Discussion, Lines 339-356: “Genotyping the CYP21A2 gene led to the identification of 5 novel variants. Three of them located in the promoter region, which is crucial for the transcriptional activity of the gene, the c.-127G>A and c.-82C>T in heterozygosity and the c.-115G>T in compound heterozygosity with the pathogenic variant p.P31L, were classified as VUS according to the ACMG criteria due to insufficient or conflicting evidence. The other two novel variants were located in exon 7, the p.R255K in heterozygosity being classified as VUS and the p.V282M in compound heterozygosity with p.L308Ffs*6, that was classified as Likely Pathogenic. Considering the hormonal data of the patients carrying these novel variants (presented in Table 2) only the p.V282M variant certainly contributes to the patient’s phenotype and this patient was clinically considered and treated as non-classic form. It should be noted that the V282 residue is located in a very restricted space at the I-helix and we can assume that the substitution of Valine by Methionine could have the same effect as the substitution of Valine by Leucine due to the increased chain length of both Methionine and Leucine when compared to Valine [47]. The patient carrying the c.-115G>T in compound heterozygosity with the p.P31L, presented increased 17OHP concentrations with normal cortisol values, and was therefore considered as heterozygote, since there was no evidence for the effect of the VUS variant. The 3 remaining VUS variants were only present in heterozygosity, therefore irrespective of their potential impact on the enzymatic activity, their clinical significance is negligible.”
Comments 3. The data presentation could be improved by providing more context for the statistical analyses. For example, the box plots in Figure 1 could benefit from additional information on the clinical significance of the findings in addition to just the statistical significance.
Response 3: We thank you for your valuable comment.

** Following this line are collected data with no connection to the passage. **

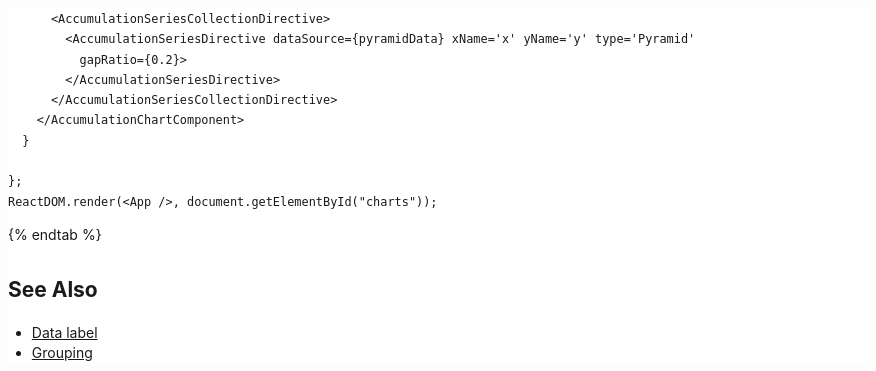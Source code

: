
 ```tsx
      <AccumulationSeriesCollectionDirective>
        <AccumulationSeriesDirective dataSource={pyramidData} xName='x' yName='y' type='Pyramid'
          gapRatio={0.2}>
        </AccumulationSeriesDirective>
      </AccumulationSeriesCollectionDirective>
    </AccumulationChartComponent>
  }

};
ReactDOM.render(<App />, document.getElementById("charts"));
```

{% endtab %}

## See Also

* [Data label](./data-label/)
* [Grouping](./grouping/)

We have now added a more detailed explanation of the Box Plots under Figure 1 Lines 183-186: “The horizontal black lines in every group represent the corresponding median values. As shown, although there is a statistically significant differences between the median values among the groups, there is an overlap in the range of the Δ17OHP60-0 values in the cases with no pathogenic variants with each group of the heterozygotes.”
We have also added in the Discussion Section lines 288-291: “This overlap in the values of Δ17-OHP60-0 of the Group of cases with no pathogenic variants and the different Groups of heterozygotes shows that this biomarker is not suitable to differentiate heterozygotes from the cases with no pathogenic variants identified thus it cannot be used in clinical practice.”
Comments 4. The discussion could be expanded to explore alternative explanations for the findings, such as the potential influence of other genetic or environmental factors not considered in the study.
Response 4: We thank you for your valuable comment
We have added the following:
Discussion section, Lines 316-324: “The number of cases without any identifiable pathogenic variants reported in this study is not negligible and this could be explained by the fact that CAH-related clinical features may not exclusively be indicative of 21-OHD. One of the main clinical manifestations observed in Age Group II and III was premature adrenarche that can be also the result of several other factors such as childhood obesity or being born IUGR (Intrauterine Growth restricted).
Moreover, pathogenic variants in other CAH genes involved in the steroidogenic pathway, the presence of other clinical entities (such as polycystic ovarian syndrome), epigenetic influences as well as environmental factors might also account for phenotypic characteristics indicative of CAH.”
Round 2
Reviewer 1 Report
Comments and Suggestions for AuthorsThe article has been extensively revised following the suggestions and eliminating any possible inconsistencies. In my opinion, there are no further modifications to be made.